# Airbnb Pricing Prediction: Milestone 4 & 5
**James Gearheart**<br>
**Danny Zhuang**<br>
**Bob Saludo**<br>
**Ryan Wallace**<br><br>
**Harvard University**<br>
**Fall 2016**<br>
**TF: Christine Hwang**<br>
**Due Date: ** Saturday, November 28th, 2016

## Summary of Work and Insights


### Milestone 4

For our baseline model, we were to fit a linear regression model using the relevant features to predict price. However, the main hurdle in this task was massaging/manipulating each of the raw features so that we could fit our model while achieving interpretability and computational efficiency. 

To incorporate the days of the week and holidays, we used our work on the “Average Difference from Listing’s Own Mean Price” from Milestone 3 in visualizing how prices changed throughout the year. Ultimately, we found that the real increase in per-night rental costs came on Friday, Saturday, and around the New Years’ holidays. Additionally, we found that non-holiday dates in January and February showed the lowest prices, which we deem as “slump” dates. Thus, we made categorical variables to denote the day of the week (weekend or no weekend), holiday (3 days around New Years’), and slump dates (January and February dates that aren’t around New Years’). 

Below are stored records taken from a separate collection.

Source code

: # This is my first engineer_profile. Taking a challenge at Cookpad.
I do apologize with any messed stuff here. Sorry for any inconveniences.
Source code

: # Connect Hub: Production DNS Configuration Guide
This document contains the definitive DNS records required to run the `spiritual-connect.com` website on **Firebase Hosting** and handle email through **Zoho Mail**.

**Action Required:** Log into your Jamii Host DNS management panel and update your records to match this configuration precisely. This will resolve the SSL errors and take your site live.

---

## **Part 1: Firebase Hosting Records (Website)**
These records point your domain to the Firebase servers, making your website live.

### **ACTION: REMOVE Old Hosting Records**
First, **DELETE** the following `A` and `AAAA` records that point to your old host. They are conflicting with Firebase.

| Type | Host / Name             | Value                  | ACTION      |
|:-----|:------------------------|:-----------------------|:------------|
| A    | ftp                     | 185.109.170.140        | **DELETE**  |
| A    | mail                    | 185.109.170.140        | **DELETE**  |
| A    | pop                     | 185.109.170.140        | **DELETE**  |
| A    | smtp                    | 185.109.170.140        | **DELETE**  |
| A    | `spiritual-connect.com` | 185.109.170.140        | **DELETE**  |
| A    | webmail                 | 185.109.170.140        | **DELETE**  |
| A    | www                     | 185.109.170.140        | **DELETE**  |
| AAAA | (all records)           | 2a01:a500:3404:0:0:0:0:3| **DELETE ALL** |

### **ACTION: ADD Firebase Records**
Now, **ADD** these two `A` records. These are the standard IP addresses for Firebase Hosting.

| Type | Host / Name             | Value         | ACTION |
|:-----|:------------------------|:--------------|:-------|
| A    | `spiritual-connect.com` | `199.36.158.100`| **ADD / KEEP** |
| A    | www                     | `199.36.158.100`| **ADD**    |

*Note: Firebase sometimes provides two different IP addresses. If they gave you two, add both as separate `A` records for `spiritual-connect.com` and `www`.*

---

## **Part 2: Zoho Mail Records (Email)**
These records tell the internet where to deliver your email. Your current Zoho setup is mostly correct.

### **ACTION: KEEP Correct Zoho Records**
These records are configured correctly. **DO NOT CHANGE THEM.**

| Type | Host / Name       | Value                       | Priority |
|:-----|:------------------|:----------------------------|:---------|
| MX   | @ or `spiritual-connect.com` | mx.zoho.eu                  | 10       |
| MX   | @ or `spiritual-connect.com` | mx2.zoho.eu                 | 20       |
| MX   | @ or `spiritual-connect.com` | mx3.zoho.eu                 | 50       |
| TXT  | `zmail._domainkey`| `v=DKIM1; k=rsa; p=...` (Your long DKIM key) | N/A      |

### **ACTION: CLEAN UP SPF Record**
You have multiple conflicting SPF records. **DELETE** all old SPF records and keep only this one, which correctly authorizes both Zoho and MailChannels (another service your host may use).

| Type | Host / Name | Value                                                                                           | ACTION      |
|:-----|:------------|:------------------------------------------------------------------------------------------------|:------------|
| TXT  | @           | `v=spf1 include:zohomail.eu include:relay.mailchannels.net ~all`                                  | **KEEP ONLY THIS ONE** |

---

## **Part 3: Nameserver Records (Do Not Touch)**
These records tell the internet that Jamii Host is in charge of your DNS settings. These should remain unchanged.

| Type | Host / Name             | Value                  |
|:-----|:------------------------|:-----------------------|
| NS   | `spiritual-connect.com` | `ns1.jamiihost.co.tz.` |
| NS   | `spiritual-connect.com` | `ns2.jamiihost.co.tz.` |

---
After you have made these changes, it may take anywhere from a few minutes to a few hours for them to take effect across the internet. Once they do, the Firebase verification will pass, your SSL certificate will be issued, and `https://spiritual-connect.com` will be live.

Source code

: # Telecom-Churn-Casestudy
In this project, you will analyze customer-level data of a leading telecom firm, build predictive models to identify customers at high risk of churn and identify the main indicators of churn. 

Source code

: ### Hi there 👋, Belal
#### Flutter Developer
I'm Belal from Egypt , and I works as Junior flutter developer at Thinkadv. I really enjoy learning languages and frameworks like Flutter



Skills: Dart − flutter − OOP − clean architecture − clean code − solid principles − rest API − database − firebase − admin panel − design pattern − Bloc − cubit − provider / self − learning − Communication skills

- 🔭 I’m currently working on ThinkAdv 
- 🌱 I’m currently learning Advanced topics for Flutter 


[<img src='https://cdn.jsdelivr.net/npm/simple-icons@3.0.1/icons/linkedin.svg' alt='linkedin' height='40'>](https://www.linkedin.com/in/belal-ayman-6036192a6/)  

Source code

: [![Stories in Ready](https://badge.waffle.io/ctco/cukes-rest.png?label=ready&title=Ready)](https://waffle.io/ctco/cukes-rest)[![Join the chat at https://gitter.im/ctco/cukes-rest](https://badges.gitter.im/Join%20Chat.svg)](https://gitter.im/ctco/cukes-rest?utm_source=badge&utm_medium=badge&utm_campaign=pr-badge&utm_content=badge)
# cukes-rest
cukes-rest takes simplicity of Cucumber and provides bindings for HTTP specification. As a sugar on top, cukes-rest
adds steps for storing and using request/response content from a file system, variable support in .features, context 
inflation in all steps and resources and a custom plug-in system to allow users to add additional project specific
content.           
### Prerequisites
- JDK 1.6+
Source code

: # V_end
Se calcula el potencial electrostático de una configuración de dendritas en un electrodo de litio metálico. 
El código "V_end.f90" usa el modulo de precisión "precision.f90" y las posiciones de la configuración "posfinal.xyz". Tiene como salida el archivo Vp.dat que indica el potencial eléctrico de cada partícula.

Because the categorical variables of neighborhood and zipcode have over 200 distinct values each, one-hot encoding would produce to far too many variables for a linear regression model – leading to long computational time and a small chance of over-fitting.  To solve this, we create four categorical variables for each of these features that separate the neighborhoods and zipcodes by price into quartiles. Each quartile is its own categorical variables (e.g. most expensive 25% of neighborhoods, least expensive 25% of zipcodes). Thus, we move away from trying to account for individual neighborhoods such as “Tribeca” separately and instead choose to analyze the most expensive neighborhoods together.  While we lose some degree of granularity, we believe that what is gained in computational efficiency and streamlined interpretability is well worth it. 

### Milestone 5

Although many of the data transformations were created and visualized in the Milestone 3 assignment, one of the key items that could net beneficial results is to create a clustering algorithm for zip codes and neighborhoods.  The current methodology calculates the median price for each of the zip codes and neighborhoods and sorts them by their median price.  This list of zip codes and their median prices are then grouped by quartiles.  Although this method provided a net lift in the predictive model’s accuracy, we believe that an algorithmic approach based on k-means clustering would be a better approach to determine related groups.   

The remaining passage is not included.